Pero al quitarse el casco, la agonía del pueblo se intensificó. Se quitó una hombrera, luego la otra. Los débiles y ancianos murieron al instante.
Cuando retiró la pechera, todos quedaron horrorizados por la sangre que emanaba de su cuerpo. Las piezas de la armadura se deshicieron en el aire, como polvo llevado por el viento.
Y su cuerpo, sin vida, se hundió en su propia sombra.
Desapareció como había llegado: de la nada.
Pasaron los años. El pueblo se repuso, aunque la memoria se fue diluyendo. Y con el tiempo, la gente volvió a corromperse. Olvidaron al caballero. Y como no aparecía, aprovecharon su ausencia.
Un día, un niño al que acababan de arrebatarle a su madre corría por el campo gritando de ira. De repente, una sombra surgió a sus pies, y de ella emergió el caballero. Sin el espadón, que aún seguía clavado en su antiguo lugar.
Con voz quebrada le preguntó al niño:
—¿Qué harás ante lo ocurrido?
El niño, llorando, respondió:
—Mataré al asesino de mi madre.
El caballero bajó la cabeza con tristeza y desaprobación. Luego desapareció.
Días después, el espadón había desaparecido. Y el cielo volvió a teñirse de negro.
Los animales huyeron. Y donde antes había una ciudad, días más tarde solo quedó una llanura vacía. Ni ruinas, ni cuerpos. Nada.
No fue destrucción. Fue silencio. Un silencio tan puro que el mundo olvidó cómo había sonado la vida allí.
La gente nunca entendió el motivo. Unos decían que era una deidad que destruía por placer. Otros, que hacía justicia aunque doliera. Pero nadie tenía razón.
El caballero no llevaba su armadura para protegerse de los demás, sino para proteger a los demás de sí mismo.
De su ira. De su tristeza. De todo el dolor que había sentido y visto.
Cuando se despojaba de ella, ese sufrimiento se extendía por el horizonte.
Aquel caballero estaba destinado a no morir jamás, a cargar con todo el dolor del mundo. Y aun así, siempre intentó hacer lo correcto.
Pero cuando vio que el pueblo no aprendía, cuando entendió que el mal volvía una y otra vez, decidió poner fin al ciclo.

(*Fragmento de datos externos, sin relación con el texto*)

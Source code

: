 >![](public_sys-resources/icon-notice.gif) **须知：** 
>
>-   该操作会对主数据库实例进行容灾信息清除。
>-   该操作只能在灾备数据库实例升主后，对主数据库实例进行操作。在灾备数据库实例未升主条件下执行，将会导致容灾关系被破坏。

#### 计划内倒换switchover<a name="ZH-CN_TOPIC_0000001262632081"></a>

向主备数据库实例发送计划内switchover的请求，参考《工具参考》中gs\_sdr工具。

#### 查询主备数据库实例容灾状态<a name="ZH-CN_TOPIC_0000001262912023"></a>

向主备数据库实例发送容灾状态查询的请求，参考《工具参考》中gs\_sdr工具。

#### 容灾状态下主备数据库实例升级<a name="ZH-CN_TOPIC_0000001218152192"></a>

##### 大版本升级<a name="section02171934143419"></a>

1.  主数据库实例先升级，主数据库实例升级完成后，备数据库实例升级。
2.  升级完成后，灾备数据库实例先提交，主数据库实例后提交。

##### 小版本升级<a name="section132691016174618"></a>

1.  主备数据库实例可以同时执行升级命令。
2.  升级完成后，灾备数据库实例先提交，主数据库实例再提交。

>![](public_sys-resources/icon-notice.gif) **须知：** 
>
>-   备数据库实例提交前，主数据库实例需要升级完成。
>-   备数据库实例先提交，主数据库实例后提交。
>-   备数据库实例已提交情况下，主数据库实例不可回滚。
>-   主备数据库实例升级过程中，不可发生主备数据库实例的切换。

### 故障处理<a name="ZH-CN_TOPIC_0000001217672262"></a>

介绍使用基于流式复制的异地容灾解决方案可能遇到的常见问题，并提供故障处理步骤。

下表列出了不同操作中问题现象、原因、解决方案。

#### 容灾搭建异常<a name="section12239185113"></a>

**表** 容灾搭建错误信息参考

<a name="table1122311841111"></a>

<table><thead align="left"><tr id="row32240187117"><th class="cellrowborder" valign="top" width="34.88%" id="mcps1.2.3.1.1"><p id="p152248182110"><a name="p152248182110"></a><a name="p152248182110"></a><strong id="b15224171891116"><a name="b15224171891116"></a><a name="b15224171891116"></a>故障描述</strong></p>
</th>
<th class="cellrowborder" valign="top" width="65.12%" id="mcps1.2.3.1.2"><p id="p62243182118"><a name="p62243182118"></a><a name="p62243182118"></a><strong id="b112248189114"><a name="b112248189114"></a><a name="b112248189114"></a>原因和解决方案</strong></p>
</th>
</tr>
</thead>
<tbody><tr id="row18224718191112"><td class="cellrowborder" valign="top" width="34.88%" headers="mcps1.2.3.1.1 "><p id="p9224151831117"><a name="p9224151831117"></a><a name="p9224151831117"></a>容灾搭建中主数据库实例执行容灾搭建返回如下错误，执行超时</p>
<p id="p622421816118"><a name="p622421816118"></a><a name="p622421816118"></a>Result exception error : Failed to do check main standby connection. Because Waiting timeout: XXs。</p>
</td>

Como si el mundo fuese un estanque en calma, y cada acto malvado fuera una gota que enturbiaba el agua, la corrupción se extendía sin fin.
Por eso lo borró todo. No por rabia. Sino por misericordia.
Porque comprendió que el mal no moría, solo cambiaba de rostro.
Y prefirió cargar él solo con la oscuridad, antes que dejar que se propagara de nuevo.